▶

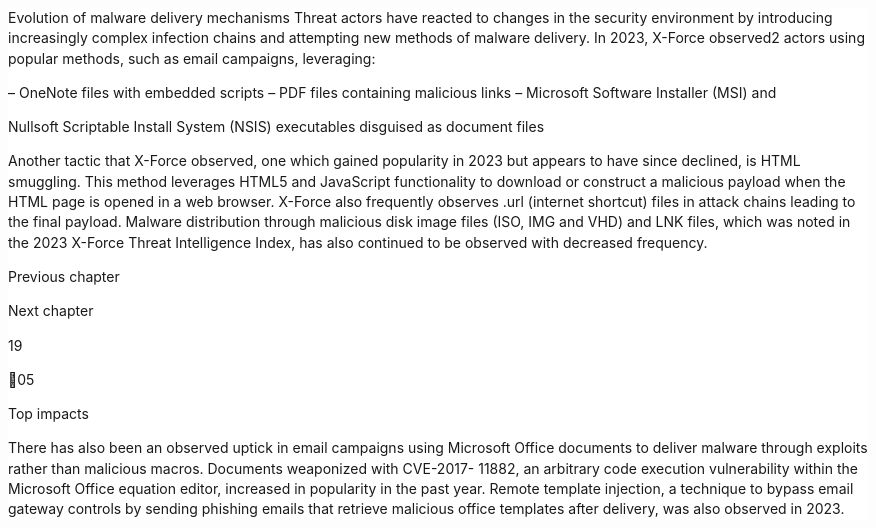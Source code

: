 Evolution of malware delivery 
mechanisms
Threat actors have reacted to changes in 
the security environment by introducing 
increasingly complex infection chains 
and attempting new methods of malware 
delivery. In 2023, X\-Force observed2 actors 
using popular methods, such as email 
campaigns, leveraging:

 – OneNote files with embedded scripts
 – PDF files containing malicious links
 – Microsoft Software Installer (MSI) and 

Nullsoft Scriptable Install System (NSIS) 
executables disguised as document files 

Another tactic that X\-Force observed, one which 
gained popularity in 2023 but appears to have 
since declined, is HTML smuggling. This method 
leverages HTML5 and JavaScript functionality 
to download or construct a malicious payload 
when the HTML page is opened in a web 
browser. X\-Force also frequently observes .url 
(internet shortcut) files in attack chains leading 
to the final payload. Malware distribution 
through malicious disk image files (ISO, IMG 
and VHD) and LNK files, which was noted in 
the 2023 X\-Force Threat Intelligence Index, 
has also continued to be observed with 
decreased frequency.

Previous chapter

Next chapter

19

05

Top impacts

There has also been an observed uptick 
in email campaigns using Microsoft Office 
documents to deliver malware through 
exploits rather than malicious macros. 
Documents weaponized with CVE\-2017\-
11882, an arbitrary code execution 
vulnerability within the Microsoft Office 
equation editor, increased in popularity in 
the past year. Remote template injection, a 
technique to bypass email gateway controls 
by sending phishing emails that retrieve 
malicious office templates after delivery, 
was also observed in 2023\.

◀

The listing should be transcribed in full, exactly, and without its pictures.

### RESPONSE TO THE TASK
Source code

: Evolution of malware delivery 
mechanisms
Threat actors have reacted to changes in 
the security environment by introducing 
increasingly complex infection chains 
and attempting new methods of malware 
delivery. In 2023, X\-Force observed2 actors 
using popular methods, such as email 
campaigns, leveraging:

 – OneNote files with embedded scripts
 – PDF files containing malicious links
 – Microsoft Software Installer (MSI) and 

Nullsoft Scriptable Install System (NSIS) 
executables disguised as document files 

Another tactic that X\-Force observed, one which 
gained popularity in 2023 but appears to have 
since declined, is HTML smuggling. This method 
leverages HTML5 and JavaScript functionality 
to download or construct a malicious payload 
when the HTML page is opened in a web 
browser. X\-Force also frequently observes .url 
(internet shortcut) files in attack chains leading 
to the final payload. Malware distribution 
through malicious disk image files (ISO, IMG 
and VHD) and LNK files, which was noted in 
the 2023 X\-Force Threat Intelligence Index, 
has also continued to be observed with 
decreased frequency.

Previous chapter

Next chapter

19

05

Top impacts

There has also been an observed uptick 
in email campaigns using Microsoft Office 
documents to deliver malware through 
exploits rather than malicious macros. 
Documents weaponized with CVE\-2017\-
11882, an arbitrary code execution 
vulnerability within the Microsoft Office 
equation editor, increased in popularity in 
the past year. Remote template injection, a 
technique to bypass email gateway controls 
by sending phishing emails that retrieve 
malicious office templates after delivery, 
was also observed in 2023\.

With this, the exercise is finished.